Date: 13th July, 7pm
Venue: Frontline Club, 13 Norfolk Place, London W2 1QJ
Salva Kir is to lead South Sudan into independence on the 9 July after a landslide referendum earlier this year where 99% of the South voted to secede from the North. But with relations still tense over disputed border regions of Abyei and the surrounding area, what does the future hold for North and South alike?
With Northern Sudan’s President Omar al Bashir wanted by the ICC for war crimes and the vast majorities of NGO’s being based in the south, will the North even recognize its legitimacy? Will this be the real start of peace, or will it merely be the start of another land grab explosion by the North?

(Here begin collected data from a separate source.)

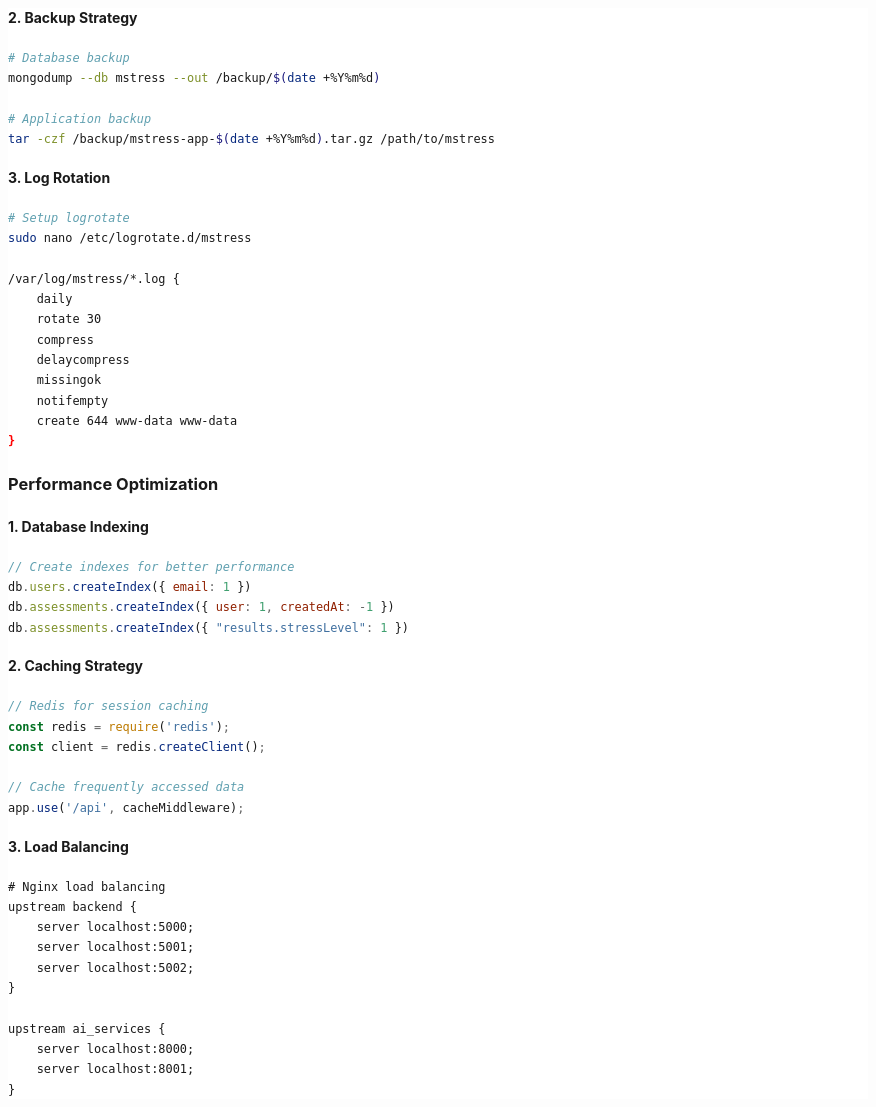 #### **2. Backup Strategy**
```bash
# Database backup
mongodump --db mstress --out /backup/$(date +%Y%m%d)

# Application backup
tar -czf /backup/mstress-app-$(date +%Y%m%d).tar.gz /path/to/mstress
```

#### **3. Log Rotation**
```bash
# Setup logrotate
sudo nano /etc/logrotate.d/mstress

/var/log/mstress/*.log {
    daily
    rotate 30
    compress
    delaycompress
    missingok
    notifempty
    create 644 www-data www-data
}
```

### **Performance Optimization**

#### **1. Database Indexing**
```javascript
// Create indexes for better performance
db.users.createIndex({ email: 1 })
db.assessments.createIndex({ user: 1, createdAt: -1 })
db.assessments.createIndex({ "results.stressLevel": 1 })
```

#### **2. Caching Strategy**
```javascript
// Redis for session caching
const redis = require('redis');
const client = redis.createClient();

// Cache frequently accessed data
app.use('/api', cacheMiddleware);
```

#### **3. Load Balancing**
```nginx
# Nginx load balancing
upstream backend {
    server localhost:5000;
    server localhost:5001;
    server localhost:5002;
}

upstream ai_services {
    server localhost:8000;
    server localhost:8001;
}
```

Analysts fear that the South will become a failed state before it has even had a chance at success. With little to no public services and foreign aid being the main source of food, the South stands in a precarious position and faces an up hill struggle.
Chaired by Richard Dowden, director of the Royal African Society.
With:
- Lord Teverson, a Liberal Democrat Peer and former MEP, and current chair of the House of Lords EU Foreign Affairs Sub-Committee
- Sara Pantuliano, head of Humanitarian Policy Group (HPG at the Overseas Development Institute (ODI).
- Dr Ahmed Al-Shahi, Research Fellow and Co-founder of the Sudan Programme at St Antony’s College, Oxford University.
- Natznet Tesfay, head of Africa Forecasting at Exclusive Analysis Ltd.